Two different subtypes of early onset unspecified bipolar disorder (USBD)

The first subtype is classical BP NOS (Not Otherwise Specified) having all the characteristics of full-blown bipolar disorder except for only having brief durations of mania and responding to conventional treatment. The second is what is now called Temperature and Sleep Dysregulation Disorder (TSDD) and was formerly described by D. Papolos as the Fear of Harm (FOH) syndrome, and requires a different treatment approach.

Clinicians should be alert to unique symptoms in children who might have TSDD as such a diagnosis would lead to a unconventional treatment paradigm. We emphasize the importance of specifically asking parents about evidence of over heating (red face and red ears) and high tolerance for cold (going outside markedly under-dressed) and the presence of fear of sleep and horrific nightmares, as these may lead one to consider the diagnosis of TSDD.

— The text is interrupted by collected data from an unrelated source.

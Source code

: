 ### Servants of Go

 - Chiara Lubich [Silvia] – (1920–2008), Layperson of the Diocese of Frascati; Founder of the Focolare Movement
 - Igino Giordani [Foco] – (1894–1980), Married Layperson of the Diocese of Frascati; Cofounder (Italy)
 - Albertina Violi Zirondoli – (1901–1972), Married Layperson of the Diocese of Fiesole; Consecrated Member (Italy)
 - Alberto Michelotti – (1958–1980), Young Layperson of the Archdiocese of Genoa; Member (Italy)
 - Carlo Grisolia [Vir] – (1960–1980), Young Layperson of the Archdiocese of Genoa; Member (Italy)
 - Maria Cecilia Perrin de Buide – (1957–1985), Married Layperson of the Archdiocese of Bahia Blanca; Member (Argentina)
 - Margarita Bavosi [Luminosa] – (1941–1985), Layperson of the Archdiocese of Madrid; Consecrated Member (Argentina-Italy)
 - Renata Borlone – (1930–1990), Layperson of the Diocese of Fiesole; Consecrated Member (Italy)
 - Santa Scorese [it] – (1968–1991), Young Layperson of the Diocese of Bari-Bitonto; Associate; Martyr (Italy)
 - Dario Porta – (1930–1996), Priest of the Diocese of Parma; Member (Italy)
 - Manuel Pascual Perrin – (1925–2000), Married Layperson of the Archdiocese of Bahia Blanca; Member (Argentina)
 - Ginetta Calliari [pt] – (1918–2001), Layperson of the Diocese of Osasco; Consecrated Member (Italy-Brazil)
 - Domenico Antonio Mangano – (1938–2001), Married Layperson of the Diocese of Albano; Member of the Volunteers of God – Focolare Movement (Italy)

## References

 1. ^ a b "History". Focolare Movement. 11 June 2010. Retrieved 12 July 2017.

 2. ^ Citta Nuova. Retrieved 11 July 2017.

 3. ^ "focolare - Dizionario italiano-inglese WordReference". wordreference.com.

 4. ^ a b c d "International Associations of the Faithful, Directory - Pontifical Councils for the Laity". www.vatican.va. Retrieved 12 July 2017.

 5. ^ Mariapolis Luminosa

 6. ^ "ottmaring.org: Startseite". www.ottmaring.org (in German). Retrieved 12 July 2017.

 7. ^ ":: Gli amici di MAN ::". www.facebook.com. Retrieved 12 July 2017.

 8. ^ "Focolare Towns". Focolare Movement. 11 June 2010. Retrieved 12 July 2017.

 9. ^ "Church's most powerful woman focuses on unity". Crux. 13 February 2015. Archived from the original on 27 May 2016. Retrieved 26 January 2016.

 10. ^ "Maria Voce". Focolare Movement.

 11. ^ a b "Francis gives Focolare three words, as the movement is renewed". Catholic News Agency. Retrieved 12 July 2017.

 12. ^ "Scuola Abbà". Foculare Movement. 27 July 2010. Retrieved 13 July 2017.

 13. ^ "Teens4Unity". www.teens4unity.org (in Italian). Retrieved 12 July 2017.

If these two novel aspects (temperature and sleep dysregulation) occur in the presentation of a highly fearful and behaviorally dysregulated child with bipolar-like symptoms, these may lead to the consideration of an unconventional treatment paradigm. It utilizes 1) high dose lithium; 2) clonidine and other practical approaches to achieve cooling and relieve over heating; and 3) ascending doses of intranasal ketamine (as described by Papolos et al 2013; 2018). This may be of considerable clinical importance as a large group of children with this unique presentation respond very poorly to conventional treatments for bipolar disorder and remain highly impaired and dysfunction throughout their childhood and adolescence.

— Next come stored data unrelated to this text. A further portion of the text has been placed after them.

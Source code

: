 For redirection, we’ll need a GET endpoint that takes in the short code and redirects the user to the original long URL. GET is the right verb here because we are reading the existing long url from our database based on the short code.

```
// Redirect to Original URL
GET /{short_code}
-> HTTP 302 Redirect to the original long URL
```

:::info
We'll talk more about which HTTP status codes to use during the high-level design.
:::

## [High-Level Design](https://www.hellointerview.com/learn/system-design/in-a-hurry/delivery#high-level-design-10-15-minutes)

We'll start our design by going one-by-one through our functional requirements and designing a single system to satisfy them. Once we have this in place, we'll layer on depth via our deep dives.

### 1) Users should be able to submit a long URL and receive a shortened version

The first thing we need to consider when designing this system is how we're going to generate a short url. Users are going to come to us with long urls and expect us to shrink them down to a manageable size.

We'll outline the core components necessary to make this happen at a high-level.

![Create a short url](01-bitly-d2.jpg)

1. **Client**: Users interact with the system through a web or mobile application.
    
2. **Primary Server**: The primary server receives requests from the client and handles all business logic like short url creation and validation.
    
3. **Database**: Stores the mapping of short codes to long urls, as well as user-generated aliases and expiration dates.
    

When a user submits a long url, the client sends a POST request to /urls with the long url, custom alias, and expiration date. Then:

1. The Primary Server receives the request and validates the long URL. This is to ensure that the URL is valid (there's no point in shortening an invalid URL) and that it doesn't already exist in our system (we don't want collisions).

If these children instead are treated with: lithium (to achieve blood levels of 1.0 meq/L or higher); clonidine (0.1- 0.3mg IR and 0.1mg ER at noon and HS) and other practical ways to achieve cooling; followed by ascending intranasal doses of ketamine (starting at 20mg and increasing toward 80-260mg/day, repeated every 2-3 days), marked improvement can be achieved. This occurs in conjunction with ketamine’s positive effects on fear and aggressive behaviors in association with its ability to reduce core body temperature.

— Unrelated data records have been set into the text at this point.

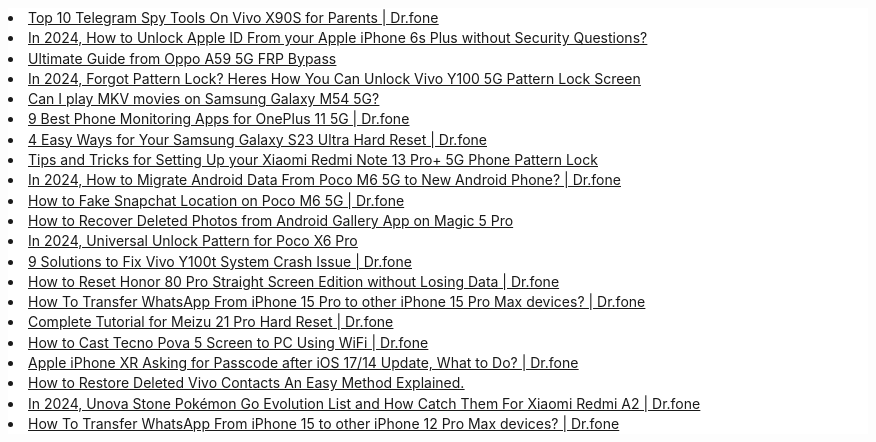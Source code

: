 <li><a href="https://android-location-track.techidaily.com/top-10-telegram-spy-tools-on-vivo-x90s-for-parents-drfone-by-drfone-virtual-android/"><u>Top 10 Telegram Spy Tools On Vivo X90S for Parents | Dr.fone</u></a></li>
<li><a href="https://apple-account.techidaily.com/in-2024-how-to-unlock-apple-id-from-your-apple-iphone-6s-plus-without-security-questions-by-drfone-ios/"><u>In 2024, How to Unlock Apple ID From your Apple iPhone 6s Plus without Security Questions?</u></a></li>
<li><a href="https://android-frp.techidaily.com/ultimate-guide-from-oppo-a59-5g-frp-bypass-by-drfone-android/"><u>Ultimate Guide from Oppo A59 5G FRP Bypass</u></a></li>
<li><a href="https://unlock-android.techidaily.com/in-2024-forgot-pattern-lock-heres-how-you-can-unlock-vivo-y100-5g-pattern-lock-screen-by-drfone-android/"><u>In 2024, Forgot Pattern Lock? Heres How You Can Unlock Vivo Y100 5G Pattern Lock Screen</u></a></li>
<li><a href="https://phone-solutions.techidaily.com/can-i-play-mkv-movies-on-samsung-galaxy-m54-5g-by-aiseesoft-video-converter-play-mkv-on-android/"><u>Can I play MKV movies on Samsung Galaxy M54 5G?</u></a></li>
<li><a href="https://android-location-track.techidaily.com/9-best-phone-monitoring-apps-for-oneplus-11-5g-drfone-by-drfone-virtual-android/"><u>9 Best Phone Monitoring Apps for OnePlus 11 5G | Dr.fone</u></a></li>
<li><a href="https://phone-solutions.techidaily.com/4-easy-ways-for-your-samsung-galaxy-s23-ultra-hard-reset-drfone-by-drfone-reset-android-reset-android/"><u>4 Easy Ways for Your Samsung Galaxy S23 Ultra Hard Reset | Dr.fone</u></a></li>
<li><a href="https://unlock-android.techidaily.com/tips-and-tricks-for-setting-up-your-xiaomi-redmi-note-13-proplus-5g-phone-pattern-lock-by-drfone-android/"><u>Tips and Tricks for Setting Up your Xiaomi Redmi Note 13 Pro+ 5G Phone Pattern Lock</u></a></li>
<li><a href="https://android-transfer.techidaily.com/in-2024-how-to-migrate-android-data-from-poco-m6-5g-to-new-android-phone-drfone-by-drfone-transfer-from-android-transfer-from-android/"><u>In 2024, How to Migrate Android Data From Poco M6 5G to New Android Phone? | Dr.fone</u></a></li>
<li><a href="https://location-social.techidaily.com/how-to-fake-snapchat-location-on-poco-m6-5g-drfone-by-drfone-virtual-android/"><u>How to Fake Snapchat Location on Poco M6 5G | Dr.fone</u></a></li>
<li><a href="https://blog-min.techidaily.com/how-to-recover-deleted-photos-from-android-gallery-app-on-magic-5-pro-by-stellar-photo-recovery-android-mobile-photo-recover/"><u>How to Recover Deleted Photos from Android Gallery App on Magic 5 Pro</u></a></li>
<li><a href="https://easy-unlock-android.techidaily.com/in-2024-universal-unlock-pattern-for-poco-x6-pro-by-drfone-android/"><u>In 2024, Universal Unlock Pattern for Poco X6 Pro</u></a></li>
<li><a href="https://howto.techidaily.com/9-solutions-to-fix-vivo-y100t-system-crash-issue-drfone-by-drfone-fix-android-problems-fix-android-problems/"><u>9 Solutions to Fix Vivo Y100t System Crash Issue | Dr.fone</u></a></li>
<li><a href="https://techidaily.com/how-to-reset-honor-80-pro-straight-screen-edition-without-losing-data-drfone-by-drfone-reset-android-reset-android/"><u>How to Reset Honor 80 Pro Straight Screen Edition without Losing Data | Dr.fone</u></a></li>
<li><a href="https://review-topics.techidaily.com/how-to-transfer-whatsapp-from-iphone-15-pro-to-other-iphone-15-pro-max-devices-drfone-by-drfone-transfer-whatsapp-from-ios-transfer-whatsapp-from-ios/"><u>How To Transfer WhatsApp From iPhone 15 Pro to other iPhone 15 Pro Max devices? | Dr.fone</u></a></li>
<li><a href="https://techidaily.com/complete-tutorial-for-meizu-21-pro-hard-reset-drfone-by-drfone-reset-android-reset-android/"><u>Complete Tutorial for Meizu 21 Pro Hard Reset | Dr.fone</u></a></li>
<li><a href="https://screen-mirror.techidaily.com/how-to-cast-tecno-pova-5-screen-to-pc-using-wifi-drfone-by-drfone-android/"><u>How to Cast Tecno Pova 5 Screen to PC Using WiFi | Dr.fone</u></a></li>
<li><a href="https://iphone-unlock.techidaily.com/apple-iphone-xr-asking-for-passcode-after-ios-1714-update-what-to-do-drfone-by-drfone-ios/"><u>Apple iPhone XR Asking for Passcode after iOS 17/14 Update, What to Do? | Dr.fone</u></a></li>
<li><a href="https://blog-min.techidaily.com/how-to-restore-deleted-vivo-contacts-an-easy-method-explained-by-fonelab-android-recover-contacts/"><u>How to Restore Deleted Vivo Contacts  An Easy Method Explained.</u></a></li>
<li><a href="https://change-location.techidaily.com/in-2024-unova-stone-pokemon-go-evolution-list-and-how-catch-them-for-xiaomi-redmi-a2-drfone-by-drfone-virtual-android/"><u>In 2024, Unova Stone Pokémon Go Evolution List and How Catch Them For Xiaomi Redmi A2 | Dr.fone</u></a></li>
<li><a href="https://review-topics.techidaily.com/how-to-transfer-whatsapp-from-iphone-15-to-other-iphone-12-pro-max-devices-drfone-by-drfone-transfer-whatsapp-from-ios-transfer-whatsapp-from-ios/"><u>How To Transfer WhatsApp From iPhone 15 to other iPhone 12 Pro Max devices? | Dr.fone</u></a></li>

We highlight this potential alternative treatment approach as long term positive effects have been achieved with it in open case series (Papolos et al 2013; 2018 ). The efficacy of this treatment approach has not been validated in controlled clinical trials, but we believe wider recognition of the two subtypes of USBD– BPNOS and TSDD,– will lead to more systematic research on treatment. Actively looking for the unique features of TSDD and pursuing its unconventional treatment may lead to long term positive effects in a child previously viewed as having an intractable psychiatric illness.